Many computer stores have machine learning and AI projects underway, or are planning to launch one. But many struggle to find their first use case or properly mobilize technical and human resources to ensure ROI. It’s Seth Dobrin’s job, as leader of IBM’s newly formed elite data science team, to help enterprise users achieve these goals.
Dobrin, officially vice president and chief data officer of IBM Analytics, discussed his team’s experiences and insights with their early engagements that included more than 30 clients.
What surprises you the most when working with users on their first AI or machine learning projects?
Seth Dobrin: One thing is that most companies will hire a bunch of data scientists and tell them to go do a bunch of “data science” stuff. They won’t have a strategy or value proposition, and they won’t know how to operationalize data science in the context of the business.
Seth Dobrin
[By comparison,] a manufacturing company wouldn’t buy a new piece of equipment that didn’t have a return on investment proposition. My fear is that in two years these companies will be saying, “We invested in this data science, and we haven’t generated any value from it.” Part of my job is to help them create a value proposition and develop a strategy around it.
How do you start this process?
Dobrin: We walk them through our methodology for identifying a specific use case, then break it down into component models. Most use cases worth realizing are not a single pattern, but include several. Then, together, we build everything they need for these models in an agile way. At the end of the engagement, which does not exceed 90 days, we leave them a working model. But, more importantly, we taught them to [data science-based projects] within the framework of the company.
Once you’ve agreed on a use case, what tools does IBM bring to the table?

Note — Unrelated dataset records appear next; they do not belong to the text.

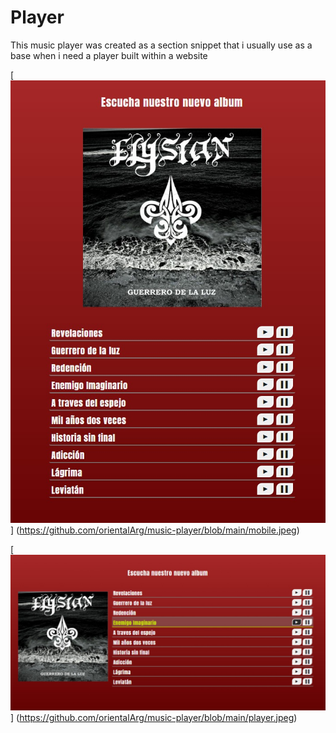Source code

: # Player
This music player was created as a section snippet that i usually use as a base when i need a player built  within a website 

[![player mobile](https://github.com/orientalArg/music-player/blob/main/mobile.jpeg)]
(https://github.com/orientalArg/music-player/blob/main/mobile.jpeg)

[![player desktop](https://github.com/orientalArg/music-player/blob/main/player.jpeg)]
(https://github.com/orientalArg/music-player/blob/main/player.jpeg)
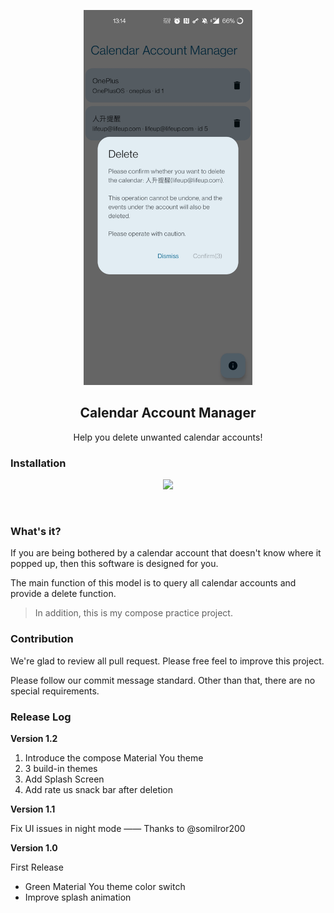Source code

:<p align="center">
 <img src="https://github.com/Ayagikei/calendar-account-manager/raw/main/imgs/02.jpg" style="height:600px" />
</p>

<h2 align="center" padding="100">Calendar Account Manager</h2>

<p align="center">Help you delete unwanted calendar accounts!</p>


### Installation

<p align="center">
  <a href="https://play.google.com/store/apps/details?id=fun.lifeupapp.calmanager&pcampaignid=pcampaignidMKT-Other-global-all-co-prtnr-py-PartBadge-Mar2515-1">
    <img src="https://img.shields.io/static/v1?labelColor=56595b&color=97db99&logo=google-play&logoColor=ffffff&label=google play&style=for-the-badge&message=get"/>
  </a>
</p>

<br/>

### What's it?

If you are being bothered by a calendar account that doesn't know where it popped up, then this
software is designed for you.

The main function of this model is to query all calendar accounts and provide a delete function.

> In addition, this is my compose practice project.

### Contribution

We're glad to review all pull request. Please free feel to improve this project.

Please follow our commit message standard. Other than that, there are no special requirements.

### Release Log

**Version 1.2**

1. Introduce the compose Material You theme
2. 3 build-in themes
3. Add Splash Screen
4. Add rate us snack bar after deletion

**Version 1.1**

Fix UI issues in night mode —— Thanks to @somilror200

**Version 1.0**

First Release

- Green Material You theme color switch
- Improve splash animation
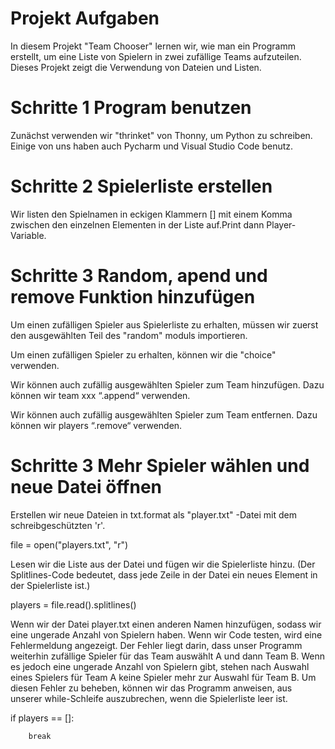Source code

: # Projekt Aufgaben 
In diesem Projekt "Team Chooser" lernen wir, wie man ein Programm erstellt, um eine Liste von Spielern in zwei zufällige Teams aufzuteilen. Dieses Projekt zeigt die Verwendung von Dateien und Listen.


# Schritte 1 Program benutzen 
Zunächst verwenden wir "thrinket" von Thonny, um Python zu schreiben. Einige von uns haben auch Pycharm und Visual Studio Code benutz.  


# Schritte 2 Spielerliste erstellen
Wir listen den Spielnamen in eckigen Klammern [] mit einem Komma zwischen den einzelnen Elementen in der Liste auf.Print dann Player-Variable. 


# Schritte 3 Random, apend und remove Funktion hinzufügen
Um einen zufälligen Spieler aus Spielerliste zu erhalten, müssen wir zuerst den ausgewählten Teil des "random" moduls importieren.

Um einen zufälligen Spieler zu erhalten, können wir die "choice" verwenden.

Wir können auch zufällig ausgewählten Spieler zum Team hinzufügen. Dazu können wir team xxx “.append“ verwenden.

Wir können auch zufällig ausgewählten Spieler zum Team entfernen. Dazu können wir players “.remove“ verwenden.


# Schritte 3 Mehr Spieler wählen und neue Datei öffnen
Erstellen wir neue Dateien in txt.format als "player.txt" -Datei mit dem schreibgeschützten 'r'.  

file = open("players.txt", "r")

Lesen wir die Liste aus der Datei und fügen wir die Spielerliste hinzu. (Der Splitlines-Code bedeutet, dass jede Zeile in der Datei ein neues Element in der Spielerliste ist.) 

players = file.read().splitlines()

Wenn wir der Datei player.txt einen anderen Namen hinzufügen, sodass wir eine ungerade Anzahl von Spielern haben. Wenn wir Code testen, wird eine Fehlermeldung angezeigt. Der Fehler liegt darin, dass unser Programm weiterhin zufällige Spieler für das Team auswählt A und dann Team B. Wenn es jedoch eine ungerade Anzahl von Spielern gibt, stehen nach Auswahl eines Spielers für Team A keine Spieler mehr zur Auswahl für Team B. Um diesen Fehler zu beheben, können wir das Programm anweisen, aus unserer while-Schleife auszubrechen, wenn die Spielerliste leer ist.

 if players == []:
        
        break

Dobrin: For up to 90 days, customers have free access to our products and services. We have a data science platform [Data Science Experience Local] which can be deployed on any cloud, including that of Amazon or Google. We have Watson Studio on IBM Cloud. Depending on their use case, we teach them how to use these tools.
With more advanced customers with shorter engagements, we show them the added value of our tools, like the ability to deploy an API, as well as automatically retrain their models without having to consume their data scientists’ time with it. We also show them all the collaboration features, so they can automatically connect to data, as well as perform data exploration without having to write any code.
What tools do users need to have to work with you on AI projects, especially if they’re not True Blue shops with things like IBM Cloud?
Dobrin: They have to be trained to learn how to access the platforms, which they can access for free for 90 days. But they still have to provide the hardware on which we install the software, and we will defend the environment. Some users see [our platform] adds much more value over their own or off-the-shelf components they might purchase.
So are you sticking with them until they launch their first AI or machine learning based offering?
We believe the future of data science is in the vein of Python.
Seth DobrinVice President and Chief Data Officer of IBM’s Data Science Elite Team
Dobrin: Yes, and we’re confident we can do it in 90 days. We have a good plan to make it happen as long as they hire a group to work with us. One of our requirements of our clients is that they should at least match our resources. In the field, I usually assign three or four people to an engagement. Customers initially are adding three or four people, but so far we’re quickly three or four to one, which we take as a sign that we’re adding value.
Typically, what kind of use cases are customers most interested in?
Dobrin: We have engaged with oil companies exploring for oil, retailers looking to optimize the efforts of sales staff, and manufacturers looking to streamline their manufacturing processes. Typically, this helps them build a machine learning or decision optimization solution, so they can build a predictive or prescriptive model that they can [add to] their processes. We don’t do the physical implementation of their software – we just provide an API. If they want someone else to do the implementation, we refer them to IBM’s service organization.
Do you require user organizations to have some proficiency in AI and machine learning, and do you generally find there are enough of such people?
Dobrin: We prefer that [users’ data science teams] have some ability with a programming language. We believe the future of data science is in the vein of Python, so we really like people who know Python. Data science is not something you can just [quickly] teach people. It takes more than three months to teach people to do data science.